Why the first Ford GT prototype lives in a Long Island garage
In a small wooden garage on the north shore of Long Island sits something truly unique; something that even the most ardent car fanatics have likely never heard of. It's called CP1, or Confirmation Prototype 1. It was the first fully-functional Ford GT prototype produced in 2003 during the testing phase of the company's highly anticipated tribute to its Le Mans-winning GT40 racecar from the 1960s.
How CP1 ended up in this garage, and not in the Ford Museum, is a tale that dates back to 2008, when the entire world was on the brink of financial collapse and major American automakers, sensing imminent doom, began selling off non-essential assets, including their sizeable collections of one-off prototypes and historically significant vehicles. (Most notably, General Motors, in partnership with Barrett-Jackson Auctions, sold off a large portion of vehicles from its Heritage Center Collection in early 2009.)

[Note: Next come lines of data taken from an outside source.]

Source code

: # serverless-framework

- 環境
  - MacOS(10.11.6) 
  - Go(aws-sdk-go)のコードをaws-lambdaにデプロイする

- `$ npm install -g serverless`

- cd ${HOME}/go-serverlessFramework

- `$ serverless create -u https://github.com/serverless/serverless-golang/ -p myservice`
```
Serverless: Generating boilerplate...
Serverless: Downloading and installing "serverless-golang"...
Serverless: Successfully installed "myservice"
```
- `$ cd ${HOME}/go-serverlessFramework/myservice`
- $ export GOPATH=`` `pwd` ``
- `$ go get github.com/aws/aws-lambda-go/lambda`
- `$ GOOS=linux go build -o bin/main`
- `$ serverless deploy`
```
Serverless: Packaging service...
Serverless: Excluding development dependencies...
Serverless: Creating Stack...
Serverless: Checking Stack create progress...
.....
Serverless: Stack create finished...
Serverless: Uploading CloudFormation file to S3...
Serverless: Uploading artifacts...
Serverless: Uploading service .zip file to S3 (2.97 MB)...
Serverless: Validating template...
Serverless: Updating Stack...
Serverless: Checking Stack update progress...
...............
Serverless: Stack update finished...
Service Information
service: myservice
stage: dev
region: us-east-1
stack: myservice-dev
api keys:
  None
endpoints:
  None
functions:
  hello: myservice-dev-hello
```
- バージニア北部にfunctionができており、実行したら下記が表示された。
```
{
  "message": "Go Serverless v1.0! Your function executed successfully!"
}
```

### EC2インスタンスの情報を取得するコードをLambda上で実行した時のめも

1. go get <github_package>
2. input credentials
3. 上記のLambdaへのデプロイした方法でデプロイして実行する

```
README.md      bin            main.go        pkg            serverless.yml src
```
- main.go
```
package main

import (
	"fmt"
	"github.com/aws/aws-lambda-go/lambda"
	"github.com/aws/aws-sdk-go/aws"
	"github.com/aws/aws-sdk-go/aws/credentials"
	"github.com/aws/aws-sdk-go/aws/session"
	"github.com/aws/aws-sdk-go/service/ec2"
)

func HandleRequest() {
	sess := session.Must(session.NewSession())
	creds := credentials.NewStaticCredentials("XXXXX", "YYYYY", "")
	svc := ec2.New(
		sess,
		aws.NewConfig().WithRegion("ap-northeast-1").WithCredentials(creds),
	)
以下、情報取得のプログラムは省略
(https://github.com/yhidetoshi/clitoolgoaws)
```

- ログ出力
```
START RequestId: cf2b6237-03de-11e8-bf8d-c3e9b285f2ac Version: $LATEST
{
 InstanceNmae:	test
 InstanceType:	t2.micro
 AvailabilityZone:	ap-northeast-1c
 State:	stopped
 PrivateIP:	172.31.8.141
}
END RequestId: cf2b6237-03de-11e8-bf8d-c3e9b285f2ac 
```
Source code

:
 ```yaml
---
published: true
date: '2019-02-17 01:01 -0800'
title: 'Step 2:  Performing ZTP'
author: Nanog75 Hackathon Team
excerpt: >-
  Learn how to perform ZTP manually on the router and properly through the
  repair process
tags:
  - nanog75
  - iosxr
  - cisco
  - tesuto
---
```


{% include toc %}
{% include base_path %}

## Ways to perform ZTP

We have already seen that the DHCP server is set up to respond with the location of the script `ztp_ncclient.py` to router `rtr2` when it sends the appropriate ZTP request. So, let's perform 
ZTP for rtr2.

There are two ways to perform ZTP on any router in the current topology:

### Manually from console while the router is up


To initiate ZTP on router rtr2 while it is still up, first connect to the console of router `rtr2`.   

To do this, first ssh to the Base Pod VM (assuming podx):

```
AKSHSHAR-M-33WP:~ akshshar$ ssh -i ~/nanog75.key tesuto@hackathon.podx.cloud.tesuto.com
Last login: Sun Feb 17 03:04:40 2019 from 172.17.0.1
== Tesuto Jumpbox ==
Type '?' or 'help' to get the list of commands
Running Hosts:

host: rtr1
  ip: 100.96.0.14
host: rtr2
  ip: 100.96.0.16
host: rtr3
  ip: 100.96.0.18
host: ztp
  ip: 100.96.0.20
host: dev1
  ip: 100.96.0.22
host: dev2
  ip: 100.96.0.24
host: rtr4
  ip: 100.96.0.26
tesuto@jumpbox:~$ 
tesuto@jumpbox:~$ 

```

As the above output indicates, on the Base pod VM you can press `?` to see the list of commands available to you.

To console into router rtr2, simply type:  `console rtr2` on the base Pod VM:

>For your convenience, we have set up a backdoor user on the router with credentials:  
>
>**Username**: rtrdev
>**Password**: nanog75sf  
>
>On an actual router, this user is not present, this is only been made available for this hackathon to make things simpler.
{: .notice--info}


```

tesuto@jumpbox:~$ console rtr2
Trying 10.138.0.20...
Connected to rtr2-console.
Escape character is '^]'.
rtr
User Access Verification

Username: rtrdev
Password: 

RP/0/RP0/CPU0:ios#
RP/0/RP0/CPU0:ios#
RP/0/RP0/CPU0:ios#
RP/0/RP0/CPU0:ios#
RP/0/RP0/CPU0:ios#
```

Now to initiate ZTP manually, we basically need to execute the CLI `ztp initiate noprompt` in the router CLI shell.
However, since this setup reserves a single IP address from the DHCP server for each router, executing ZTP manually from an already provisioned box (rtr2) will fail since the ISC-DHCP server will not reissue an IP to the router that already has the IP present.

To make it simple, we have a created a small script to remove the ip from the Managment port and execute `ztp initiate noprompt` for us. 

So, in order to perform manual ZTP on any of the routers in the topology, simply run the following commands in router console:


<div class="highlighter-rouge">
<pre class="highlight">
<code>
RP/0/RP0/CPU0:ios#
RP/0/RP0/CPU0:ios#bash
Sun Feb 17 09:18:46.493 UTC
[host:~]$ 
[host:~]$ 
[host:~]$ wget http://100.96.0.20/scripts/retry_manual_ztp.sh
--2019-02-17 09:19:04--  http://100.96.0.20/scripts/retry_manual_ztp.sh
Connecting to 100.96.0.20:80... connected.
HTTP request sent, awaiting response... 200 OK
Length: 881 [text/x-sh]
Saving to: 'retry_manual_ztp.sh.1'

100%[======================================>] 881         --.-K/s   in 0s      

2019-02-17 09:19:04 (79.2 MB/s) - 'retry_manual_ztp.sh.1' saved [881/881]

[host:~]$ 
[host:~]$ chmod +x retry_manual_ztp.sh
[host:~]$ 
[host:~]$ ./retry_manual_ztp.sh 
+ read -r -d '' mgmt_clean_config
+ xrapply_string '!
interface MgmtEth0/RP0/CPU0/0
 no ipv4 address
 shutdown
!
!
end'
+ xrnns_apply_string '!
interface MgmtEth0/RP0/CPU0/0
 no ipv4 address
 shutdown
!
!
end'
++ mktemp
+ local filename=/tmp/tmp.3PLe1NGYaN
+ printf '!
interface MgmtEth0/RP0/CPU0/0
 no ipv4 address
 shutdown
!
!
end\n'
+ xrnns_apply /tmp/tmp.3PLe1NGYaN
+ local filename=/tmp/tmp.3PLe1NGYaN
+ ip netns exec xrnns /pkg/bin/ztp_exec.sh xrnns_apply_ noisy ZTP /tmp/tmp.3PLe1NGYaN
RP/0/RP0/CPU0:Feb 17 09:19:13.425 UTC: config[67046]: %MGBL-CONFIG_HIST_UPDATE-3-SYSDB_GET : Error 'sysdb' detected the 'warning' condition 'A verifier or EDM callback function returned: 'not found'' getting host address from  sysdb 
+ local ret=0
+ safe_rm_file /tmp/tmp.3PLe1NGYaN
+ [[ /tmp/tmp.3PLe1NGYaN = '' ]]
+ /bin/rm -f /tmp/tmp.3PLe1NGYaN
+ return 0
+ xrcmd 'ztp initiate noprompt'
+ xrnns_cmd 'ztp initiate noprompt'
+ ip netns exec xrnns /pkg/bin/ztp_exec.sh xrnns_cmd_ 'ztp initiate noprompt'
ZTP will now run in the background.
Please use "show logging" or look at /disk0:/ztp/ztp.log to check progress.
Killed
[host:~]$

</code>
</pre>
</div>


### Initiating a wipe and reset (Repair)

According to the car's owner, Joseph Limongelli, a 47-year-old small business owner who playfully refers to himself as 'GT Joey', CP1 was purchased at a Ford-sponsored auction in late 2008, at the height of the financial crisis. "I bought it at a private event in Las Vegas," says Limongelli. "I was really excited to know I was going to get to own a piece of Ford history."
Limongelli, who is married and has two grown sons, says he cares for the car like a third child. "I want to preserve this very special car for future generations," he says. "I am its caretaker for the next 20 or 30 years, until it passes on to someone else. Under my ownership, it will always stay in factory condition. I will never change its unbelievable originality."
CP1's 'unbelievable originality' is perhaps what makes the car so tantalizing to Ford enthusiasts. The body and engine compartment feature a litany of non-standard components that never made it to final production; the airbags are taken from a Ford Mustang; the steering column is borrowed from a Ford Windstar; the cool silver trim rings on the seats didn't hold up during durability tests; the all-aluminum headliner, though aesthetically pleasing, was eliminated in favor of a more traditional sound-padded roof that offered a less cacophonous driving experience; a note scrawled in magic marker on the center console ominously instructs test drivers to "push red button to start" the rear-mounted V-8 engine.